*** Opening of Supplied material ***

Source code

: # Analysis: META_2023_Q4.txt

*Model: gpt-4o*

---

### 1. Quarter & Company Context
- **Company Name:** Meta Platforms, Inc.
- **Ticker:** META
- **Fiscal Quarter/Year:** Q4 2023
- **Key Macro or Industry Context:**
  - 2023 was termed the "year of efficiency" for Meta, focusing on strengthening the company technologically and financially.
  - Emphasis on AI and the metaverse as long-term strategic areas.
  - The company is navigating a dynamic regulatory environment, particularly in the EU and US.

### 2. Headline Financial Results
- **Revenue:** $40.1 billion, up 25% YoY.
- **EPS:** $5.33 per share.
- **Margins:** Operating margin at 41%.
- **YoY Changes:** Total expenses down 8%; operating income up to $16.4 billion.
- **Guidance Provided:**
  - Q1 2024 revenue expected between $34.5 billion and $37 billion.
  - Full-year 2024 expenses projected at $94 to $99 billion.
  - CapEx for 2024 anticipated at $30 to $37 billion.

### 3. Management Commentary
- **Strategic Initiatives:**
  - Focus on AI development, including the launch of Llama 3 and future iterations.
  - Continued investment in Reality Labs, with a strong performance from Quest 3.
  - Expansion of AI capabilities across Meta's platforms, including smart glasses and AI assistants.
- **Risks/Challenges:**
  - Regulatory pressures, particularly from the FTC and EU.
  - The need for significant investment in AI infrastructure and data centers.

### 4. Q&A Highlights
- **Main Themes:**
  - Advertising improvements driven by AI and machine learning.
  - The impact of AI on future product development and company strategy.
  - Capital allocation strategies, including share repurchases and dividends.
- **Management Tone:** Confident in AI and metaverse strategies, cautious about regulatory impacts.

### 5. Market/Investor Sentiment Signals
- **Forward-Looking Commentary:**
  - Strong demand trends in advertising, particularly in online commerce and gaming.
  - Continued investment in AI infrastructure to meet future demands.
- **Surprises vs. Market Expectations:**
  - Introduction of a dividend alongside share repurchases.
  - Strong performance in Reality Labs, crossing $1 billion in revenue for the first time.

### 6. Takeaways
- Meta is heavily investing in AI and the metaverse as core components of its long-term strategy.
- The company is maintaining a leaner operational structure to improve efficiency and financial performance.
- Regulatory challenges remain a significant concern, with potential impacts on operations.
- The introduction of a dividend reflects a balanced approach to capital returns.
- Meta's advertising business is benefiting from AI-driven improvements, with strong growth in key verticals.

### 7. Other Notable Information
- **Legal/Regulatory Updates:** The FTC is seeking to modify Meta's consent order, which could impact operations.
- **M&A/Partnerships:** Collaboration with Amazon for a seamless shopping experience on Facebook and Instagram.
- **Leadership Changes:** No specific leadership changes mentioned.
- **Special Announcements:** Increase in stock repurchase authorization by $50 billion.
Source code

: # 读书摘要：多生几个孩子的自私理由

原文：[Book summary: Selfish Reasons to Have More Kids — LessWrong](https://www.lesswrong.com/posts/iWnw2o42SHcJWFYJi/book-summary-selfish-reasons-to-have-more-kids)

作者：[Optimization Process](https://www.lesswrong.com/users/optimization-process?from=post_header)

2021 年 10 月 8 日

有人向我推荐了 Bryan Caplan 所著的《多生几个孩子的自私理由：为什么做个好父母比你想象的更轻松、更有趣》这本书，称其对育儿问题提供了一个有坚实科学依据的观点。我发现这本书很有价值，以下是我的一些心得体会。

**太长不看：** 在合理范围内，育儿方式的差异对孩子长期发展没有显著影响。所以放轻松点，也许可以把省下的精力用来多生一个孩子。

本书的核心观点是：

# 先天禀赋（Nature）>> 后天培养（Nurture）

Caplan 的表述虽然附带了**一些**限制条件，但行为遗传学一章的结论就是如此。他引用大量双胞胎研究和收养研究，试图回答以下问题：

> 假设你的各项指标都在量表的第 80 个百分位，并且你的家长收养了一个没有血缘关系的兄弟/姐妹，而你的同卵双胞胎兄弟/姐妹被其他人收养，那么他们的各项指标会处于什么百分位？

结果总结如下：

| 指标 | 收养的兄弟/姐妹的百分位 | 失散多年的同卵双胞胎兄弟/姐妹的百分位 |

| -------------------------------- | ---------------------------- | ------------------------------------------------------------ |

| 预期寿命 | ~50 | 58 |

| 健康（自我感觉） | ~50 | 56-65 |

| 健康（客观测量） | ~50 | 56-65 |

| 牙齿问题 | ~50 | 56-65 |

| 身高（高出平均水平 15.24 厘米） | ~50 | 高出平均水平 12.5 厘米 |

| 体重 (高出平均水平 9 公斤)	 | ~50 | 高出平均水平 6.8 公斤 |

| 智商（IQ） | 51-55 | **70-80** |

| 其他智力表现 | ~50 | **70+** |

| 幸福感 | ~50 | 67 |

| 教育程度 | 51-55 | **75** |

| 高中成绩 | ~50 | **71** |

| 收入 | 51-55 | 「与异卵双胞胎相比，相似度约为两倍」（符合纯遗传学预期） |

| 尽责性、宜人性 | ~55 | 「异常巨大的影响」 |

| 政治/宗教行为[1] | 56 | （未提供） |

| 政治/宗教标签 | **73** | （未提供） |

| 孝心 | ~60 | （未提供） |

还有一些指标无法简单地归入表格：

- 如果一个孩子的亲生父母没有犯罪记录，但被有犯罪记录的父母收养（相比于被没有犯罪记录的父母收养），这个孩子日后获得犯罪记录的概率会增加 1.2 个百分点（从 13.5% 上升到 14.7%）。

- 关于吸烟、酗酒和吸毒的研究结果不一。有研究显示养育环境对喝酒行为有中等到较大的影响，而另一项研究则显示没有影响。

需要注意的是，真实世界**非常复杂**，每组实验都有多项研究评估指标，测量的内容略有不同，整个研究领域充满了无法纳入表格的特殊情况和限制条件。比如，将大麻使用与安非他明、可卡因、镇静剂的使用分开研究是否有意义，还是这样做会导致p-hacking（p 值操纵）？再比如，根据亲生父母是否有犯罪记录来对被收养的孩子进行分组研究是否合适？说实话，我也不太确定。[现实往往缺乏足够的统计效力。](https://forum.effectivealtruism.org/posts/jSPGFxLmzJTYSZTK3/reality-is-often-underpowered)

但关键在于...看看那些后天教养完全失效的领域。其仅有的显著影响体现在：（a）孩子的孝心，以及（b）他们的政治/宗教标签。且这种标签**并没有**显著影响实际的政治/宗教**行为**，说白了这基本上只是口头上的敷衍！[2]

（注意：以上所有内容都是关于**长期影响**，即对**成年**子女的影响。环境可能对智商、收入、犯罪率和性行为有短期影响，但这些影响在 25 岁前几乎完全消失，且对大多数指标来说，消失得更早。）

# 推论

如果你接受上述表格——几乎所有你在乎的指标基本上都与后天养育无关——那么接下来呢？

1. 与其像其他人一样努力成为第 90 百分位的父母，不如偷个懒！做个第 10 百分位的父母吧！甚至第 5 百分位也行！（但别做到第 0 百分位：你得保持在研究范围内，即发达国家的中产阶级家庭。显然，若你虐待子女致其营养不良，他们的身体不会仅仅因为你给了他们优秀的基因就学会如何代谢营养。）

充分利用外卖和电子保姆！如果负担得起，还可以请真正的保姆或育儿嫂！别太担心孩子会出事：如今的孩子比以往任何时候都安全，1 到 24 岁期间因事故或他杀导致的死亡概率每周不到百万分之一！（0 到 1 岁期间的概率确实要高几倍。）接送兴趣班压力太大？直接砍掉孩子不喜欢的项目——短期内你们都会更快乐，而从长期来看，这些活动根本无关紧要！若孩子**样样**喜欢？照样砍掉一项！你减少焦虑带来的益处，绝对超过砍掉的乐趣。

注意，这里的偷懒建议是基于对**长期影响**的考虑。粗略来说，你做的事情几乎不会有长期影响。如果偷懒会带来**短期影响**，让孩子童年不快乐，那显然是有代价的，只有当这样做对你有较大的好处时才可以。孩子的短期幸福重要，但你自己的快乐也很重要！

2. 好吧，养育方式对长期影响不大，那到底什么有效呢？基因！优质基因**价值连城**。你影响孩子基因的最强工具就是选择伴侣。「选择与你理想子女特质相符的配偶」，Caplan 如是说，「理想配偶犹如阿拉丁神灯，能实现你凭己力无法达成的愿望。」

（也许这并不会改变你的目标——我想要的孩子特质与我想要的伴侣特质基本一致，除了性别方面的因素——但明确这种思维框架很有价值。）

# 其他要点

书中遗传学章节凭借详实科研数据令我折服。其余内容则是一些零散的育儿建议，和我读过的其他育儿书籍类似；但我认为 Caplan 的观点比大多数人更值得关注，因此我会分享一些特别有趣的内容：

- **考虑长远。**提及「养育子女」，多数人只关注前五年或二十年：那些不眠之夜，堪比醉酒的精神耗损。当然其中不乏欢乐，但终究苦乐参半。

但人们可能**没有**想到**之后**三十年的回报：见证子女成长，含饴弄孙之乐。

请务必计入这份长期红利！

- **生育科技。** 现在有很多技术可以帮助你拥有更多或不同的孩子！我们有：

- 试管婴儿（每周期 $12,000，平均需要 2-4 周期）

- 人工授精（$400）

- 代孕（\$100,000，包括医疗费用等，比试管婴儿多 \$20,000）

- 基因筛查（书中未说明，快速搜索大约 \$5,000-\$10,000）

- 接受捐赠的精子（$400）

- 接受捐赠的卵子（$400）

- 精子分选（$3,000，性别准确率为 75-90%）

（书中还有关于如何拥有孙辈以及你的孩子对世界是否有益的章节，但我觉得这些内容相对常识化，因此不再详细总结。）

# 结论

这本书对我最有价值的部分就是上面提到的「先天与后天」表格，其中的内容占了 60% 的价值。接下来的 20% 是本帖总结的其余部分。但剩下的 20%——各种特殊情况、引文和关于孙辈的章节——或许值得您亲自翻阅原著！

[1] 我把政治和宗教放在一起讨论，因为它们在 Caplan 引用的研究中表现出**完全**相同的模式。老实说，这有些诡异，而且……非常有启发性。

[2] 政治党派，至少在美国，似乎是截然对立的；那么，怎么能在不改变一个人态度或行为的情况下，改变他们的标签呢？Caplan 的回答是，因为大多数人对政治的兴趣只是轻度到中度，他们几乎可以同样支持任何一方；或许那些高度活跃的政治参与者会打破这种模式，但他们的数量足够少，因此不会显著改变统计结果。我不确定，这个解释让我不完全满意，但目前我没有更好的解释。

*** Close of Supplied material ***

» Your instructions: Reproduce exactly the first line of the listing and every line after it, through the one containing "- Full-year 2024". Nothing else belongs in the output.

» Solution for this problem:
Source code

: # Analysis: META_2023_Q4.txt

*Model: gpt-4o*

---

### 1. Quarter & Company Context
- **Company Name:** Meta Platforms, Inc.
- **Ticker:** META
- **Fiscal Quarter/Year:** Q4 2023
- **Key Macro or Industry Context:**
  - 2023 was termed the "year of efficiency" for Meta, focusing on strengthening the company technologically and financially.
  - Emphasis on AI and the metaverse as long-term strategic areas.
  - The company is navigating a dynamic regulatory environment, particularly in the EU and US.

### 2. Headline Financial Results
- **Revenue:** $40.1 billion, up 25% YoY.
- **EPS:** $5.33 per share.
- **Margins:** Operating margin at 41%.
- **YoY Changes:** Total expenses down 8%; operating income up to $16.4 billion.
- **Guidance Provided:**
  - Q1 2024 revenue expected between $34.5 billion and $37 billion.
  - Full-year 2024 expenses projected at $94 to $99 billion.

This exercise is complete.